As the Packers geared up for the Super Bowl, I dug out the study released last fall on the economic impact of Lambeau Field on Green Bay and Brown County. The impact is huge: $282 million annually, including 2,560 jobs, $124.3 million in earnings and $15.2 million in tax revenue. The Packers are the foremost local asset used in marketing efforts for business recruitment, according to economic development officials, and two-thirds of those surveyed consider the team and stadium significant positive factors in their decision to locate in the area.
Now, obviously, most people don’t decide to work in Northeast Wisconsin just so that they can attend Packers games in the fall. (Well, I’m sure there are a few – you know who you are!)
It’s not about the games. It’s about the feeling of pride, the fact that the Packers put us on the map. It’s the realization that even though the New North’s 1.2 million population is small compared to most places with professional sports teams, the spotlight shines on us with every game. More than 100 million people worldwide were expected to watch Super Bowl XLV.

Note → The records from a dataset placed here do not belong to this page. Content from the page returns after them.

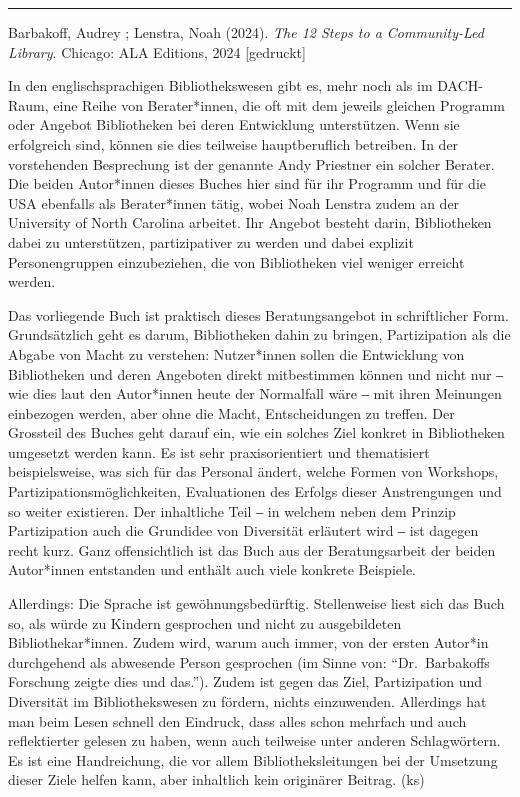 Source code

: \documentclass[a4paper,
fontsize=11pt,
oneside,
numbers=noperiodatend,
parskip=half-,
bibliography=totoc,
final
]{scrartcl}
\begin{document}
\begin{center}\rule{0.5\linewidth}{0.5pt}\end{center}

Barbakoff, Audrey ; Lenstra, Noah (2024). \emph{The 12 Steps to a
Community-Led Library}. Chicago: ALA Editions, 2024 {[}gedruckt{]}

In den englischsprachigen Bibliothekswesen gibt es, mehr noch als im
DACH-Raum, eine Reihe von Berater*innen, die oft mit dem jeweils
gleichen Programm oder Angebot Bibliotheken bei deren Entwicklung
unterstützen. Wenn sie erfolgreich sind, können sie dies teilweise
hauptberuflich betreiben. In der vorstehenden Besprechung ist der
genannte Andy Priestner ein solcher Berater. Die beiden Autor*innen
dieses Buches hier sind für ihr Programm und für die USA ebenfalls als
Berater*innen tätig, wobei Noah Lenstra zudem an der University of North
Carolina arbeitet. Ihr Angebot besteht darin, Bibliotheken dabei zu
unterstützen, partizipativer zu werden und dabei explizit
Personengruppen einzubeziehen, die von Bibliotheken viel weniger
erreicht werden.

Das vorliegende Buch ist praktisch dieses Beratungsangebot in
schriftlicher Form. Grundsätzlich geht es darum, Bibliotheken dahin zu
bringen, Partizipation als die Abgabe von Macht zu verstehen:
Nutzer*innen sollen die Entwicklung von Bibliotheken und deren Angeboten
direkt mitbestimmen können und nicht nur ‒ wie dies laut den Autor*innen
heute der Normalfall wäre ‒ mit ihren Meinungen einbezogen werden, aber
ohne die Macht, Entscheidungen zu treffen. Der Grossteil des Buches geht
darauf ein, wie ein solches Ziel konkret in Bibliotheken umgesetzt
werden kann. Es ist sehr praxisorientiert und thematisiert
beispielsweise, was sich für das Personal ändert, welche Formen von
Workshops, Partizipationsmöglichkeiten, Evaluationen des Erfolgs dieser
Anstrengungen und so weiter existieren. Der inhaltliche Teil ‒ in
welchem neben dem Prinzip Partizipation auch die Grundidee von
Diversität erläutert wird ‒ ist dagegen recht kurz. Ganz offensichtlich
ist das Buch aus der Beratungsarbeit der beiden Autor*innen entstanden
und enthält auch viele konkrete Beispiele.

Allerdings: Die Sprache ist gewöhnungsbedürftig. Stellenweise liest sich
das Buch so, als würde zu Kindern gesprochen und nicht zu ausgebildeten
Bibliothekar*innen. Zudem wird, warum auch immer, von der ersten
Autor*in durchgehend als abwesende Person gesprochen (im Sinne von:
\enquote{Dr.~Barbakoffs Forschung zeigte dies und das.}). Zudem ist
gegen das Ziel, Partizipation und Diversität im Bibliothekswesen zu
fördern, nichts einzuwenden. Allerdings hat man beim Lesen schnell den
Eindruck, dass alles schon mehrfach und auch reflektierter gelesen zu
haben, wenn auch teilweise unter anderen Schlagwörtern. Es ist eine
Handreichung, die vor allem Bibliotheksleitungen bei der Umsetzung
dieser Ziele helfen kann, aber inhaltlich kein originärer Beitrag. (ks)
\end{document}
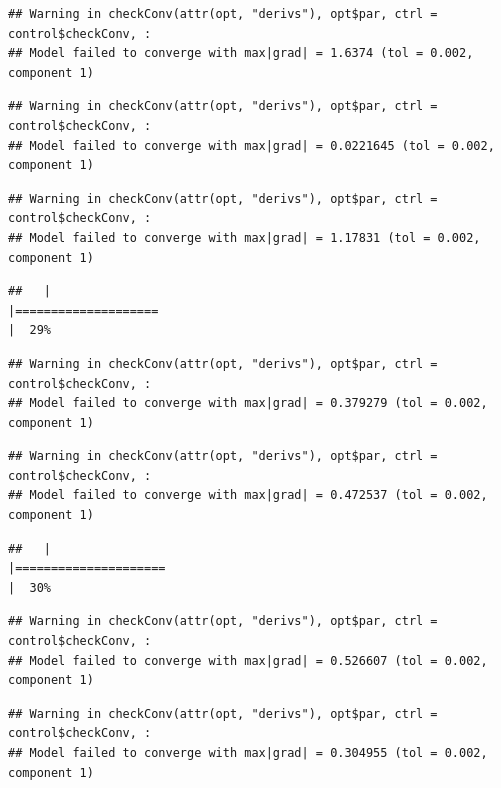 \documentclass[
  12pt,
]{book}
\begin{document}
\begin{verbatim}
## Warning in checkConv(attr(opt, "derivs"), opt$par, ctrl = control$checkConv, :
## Model failed to converge with max|grad| = 1.6374 (tol = 0.002, component 1)
\end{verbatim}

\begin{verbatim}
## Warning in checkConv(attr(opt, "derivs"), opt$par, ctrl = control$checkConv, :
## Model failed to converge with max|grad| = 0.0221645 (tol = 0.002, component 1)
\end{verbatim}

\begin{verbatim}
## Warning in checkConv(attr(opt, "derivs"), opt$par, ctrl = control$checkConv, :
## Model failed to converge with max|grad| = 1.17831 (tol = 0.002, component 1)
\end{verbatim}

\begin{verbatim}
##   |                                                                              |====================                                                  |  29%
\end{verbatim}

\begin{verbatim}
## Warning in checkConv(attr(opt, "derivs"), opt$par, ctrl = control$checkConv, :
## Model failed to converge with max|grad| = 0.379279 (tol = 0.002, component 1)
\end{verbatim}

\begin{verbatim}
## Warning in checkConv(attr(opt, "derivs"), opt$par, ctrl = control$checkConv, :
## Model failed to converge with max|grad| = 0.472537 (tol = 0.002, component 1)
\end{verbatim}

\begin{verbatim}
##   |                                                                              |=====================                                                 |  30%
\end{verbatim}

\begin{verbatim}
## Warning in checkConv(attr(opt, "derivs"), opt$par, ctrl = control$checkConv, :
## Model failed to converge with max|grad| = 0.526607 (tol = 0.002, component 1)
\end{verbatim}

\begin{verbatim}
## Warning in checkConv(attr(opt, "derivs"), opt$par, ctrl = control$checkConv, :
## Model failed to converge with max|grad| = 0.304955 (tol = 0.002, component 1)
\end{verbatim}
\end{document}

The NFL is a money-making machine, but in Green Bay, it’s not all about the money. As the only non-profit, community-owned franchise in American professional sports, it’s a story about heart. It’s about the ghost of Vince Lombardi and never giving up your dreams. It’s about community.
The Packers aura will shine bright well beyond the Super Bowl. “Lombardi,” a Broadway play based on the book When Pride Still Mattered: A Life of Vince Lombardi by David Maraniss, opened in October to rave reviews – and there’s talk it may come to our area. A feature-length film, “Lombardi,” starring Robert DeNiro, is scheduled for release next year. It will focus on the week leading up to the 1967 “Ice Bowl” game between the Packers and Dallas Cowboys.
The Packers’ economic impact was derived by calculating Packers-related revenue, including restaurants and hotels, souvenir sales, attendance at other nearby venues and charitable donations. But how do you put a dollar amount on the economic impact of legends, of pride? The answer is you don’t. These are things that are simply, well, priceless.
One company that could have started anywhere but is proud to call Green Bay home is MEGTEC, this month’s cover story (page 26). MEGTEC is making great (Lambeau) leaps by improving lithium-ion batteries such as those used in electric cars. If they gain yardage with efficiencies that drive the cost down, perhaps we’ll all be driving electric cars much sooner than you think.
As the economy improves – and especially, as fewer workers remain to replace retiring baby boomers – many companies feel threatened that their best players may be recruited by competing teams. (Even the Packers’ B.J. Raji is not big enough to stand in the way of such threats!)